Newspapers also report that a Cosmic Study Group was formed within the police department to maintain full control over business enterprises in Turkey. It is argued that more than 100,000 business enterprises affiliated with TÜSİAD, MÜSİAD, TUSKON and TOBB have been put under the spotlight and profiled. The current stage of the AK Party, which claimed that it would deal with military tutelage in Turkey, attracting a great deal of support in the process, is a huge disappointment. It would not be farfetched to argue that Turkey is experiencing the Feb 28 coup process with a civilian, conservative makeup. This time the actors are the Justice and Development Party (AK Party) figures who argue that they are religious and democratic. They are trying to attract support domestically through reliance on an anti-Europe and anti-American discourse. But they are also trying to polish their image abroad, arguing that they are distant from the political Islam they employ in order to get more votes.

The AK Party figures and the president carry out their presidential campaign with reference to the national will and cause. They create virtual enemies in order to send the message that if they ever go, they economy will collapse. This strategy has worked, at least partially. The AK Party administration now holds that this strategy could be used in the campaign this time as well. Constitutional law professor Levent Köker makes the following assessment on the key attributes of the notion of “cause” in the presidential election: “The prime minister has to be clear. What is this cause? Is it a democratic cause? Is it a cause of Islamic struggle? They should tell us what sort of cause they are promoting. Are they seeking to create a central administration? What type of presidency do they want? Will they lose support if they tell us this? So they have something in mind that most of the people could not possibly endorse.
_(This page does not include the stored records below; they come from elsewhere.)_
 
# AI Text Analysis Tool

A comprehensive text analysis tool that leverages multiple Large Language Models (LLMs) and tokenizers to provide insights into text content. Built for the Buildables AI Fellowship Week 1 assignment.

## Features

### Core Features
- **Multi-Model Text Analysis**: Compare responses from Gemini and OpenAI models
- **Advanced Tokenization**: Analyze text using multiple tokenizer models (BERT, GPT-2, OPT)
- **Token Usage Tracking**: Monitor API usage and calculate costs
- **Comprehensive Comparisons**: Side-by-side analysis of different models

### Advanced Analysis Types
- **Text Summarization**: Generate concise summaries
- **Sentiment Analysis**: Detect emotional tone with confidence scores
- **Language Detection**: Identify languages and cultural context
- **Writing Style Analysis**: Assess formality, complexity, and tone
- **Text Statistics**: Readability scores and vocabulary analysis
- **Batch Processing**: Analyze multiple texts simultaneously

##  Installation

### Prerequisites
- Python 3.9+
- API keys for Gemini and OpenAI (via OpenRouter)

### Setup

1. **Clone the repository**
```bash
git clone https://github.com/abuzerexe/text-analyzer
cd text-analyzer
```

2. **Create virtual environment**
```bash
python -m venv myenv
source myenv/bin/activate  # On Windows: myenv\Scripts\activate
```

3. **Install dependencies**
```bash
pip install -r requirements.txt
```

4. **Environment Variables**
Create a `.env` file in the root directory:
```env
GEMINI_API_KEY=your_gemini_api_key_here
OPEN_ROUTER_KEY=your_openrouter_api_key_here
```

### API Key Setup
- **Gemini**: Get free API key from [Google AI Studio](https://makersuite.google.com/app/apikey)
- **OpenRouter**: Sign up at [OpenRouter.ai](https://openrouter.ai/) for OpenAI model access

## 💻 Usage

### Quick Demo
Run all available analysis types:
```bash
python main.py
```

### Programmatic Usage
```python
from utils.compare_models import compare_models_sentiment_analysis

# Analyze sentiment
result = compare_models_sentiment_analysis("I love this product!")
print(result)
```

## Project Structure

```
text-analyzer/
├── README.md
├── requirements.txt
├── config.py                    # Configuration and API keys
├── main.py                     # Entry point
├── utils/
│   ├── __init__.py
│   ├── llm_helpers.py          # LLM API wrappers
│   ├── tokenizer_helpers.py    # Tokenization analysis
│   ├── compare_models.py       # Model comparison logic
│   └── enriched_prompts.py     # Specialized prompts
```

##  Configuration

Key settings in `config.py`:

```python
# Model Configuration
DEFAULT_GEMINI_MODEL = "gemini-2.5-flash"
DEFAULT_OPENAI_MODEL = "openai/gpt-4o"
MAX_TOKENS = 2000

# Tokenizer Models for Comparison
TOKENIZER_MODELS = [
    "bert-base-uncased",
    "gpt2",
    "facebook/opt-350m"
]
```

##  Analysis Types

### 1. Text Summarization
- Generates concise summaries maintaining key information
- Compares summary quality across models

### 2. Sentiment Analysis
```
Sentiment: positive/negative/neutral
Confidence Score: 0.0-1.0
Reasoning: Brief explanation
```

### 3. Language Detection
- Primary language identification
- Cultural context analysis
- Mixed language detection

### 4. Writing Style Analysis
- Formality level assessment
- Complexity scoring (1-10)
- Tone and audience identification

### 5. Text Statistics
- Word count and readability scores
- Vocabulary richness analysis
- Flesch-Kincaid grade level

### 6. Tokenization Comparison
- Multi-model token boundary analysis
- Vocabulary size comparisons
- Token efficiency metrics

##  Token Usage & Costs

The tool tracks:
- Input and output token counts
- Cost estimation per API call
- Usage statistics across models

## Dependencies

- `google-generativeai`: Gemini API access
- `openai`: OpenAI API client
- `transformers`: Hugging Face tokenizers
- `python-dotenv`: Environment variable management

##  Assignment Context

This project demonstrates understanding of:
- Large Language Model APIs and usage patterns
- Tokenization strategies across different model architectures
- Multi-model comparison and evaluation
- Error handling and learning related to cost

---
But we have something in our hands. The choice of the people has never been adequately revealed because of constant pressure on the freedom of expression. Freedom of expression is exercised within a framework drawn by the rulings and actions of the Council of Europe, European Court of Human Rights and Constitutional Court. The AK Party administration has been violating freedom of expression for a long time to repress dissident voices. That is obvious.”

It is evident that Erdoğan has a Turkish type of presidency in mind. The people are now concerned that an arbitrary and repressive government model in which the legislative, judiciary and executive are combined in the hands of the president and the principle of the supremacy of law is set aside is on the horizon. Regardless of who is elected, the president has to be on the side of the supremacy of law. Any other statements or actions are nothing but empty promises and manipulations. Any positions or actions outside the coverage of law are null and void.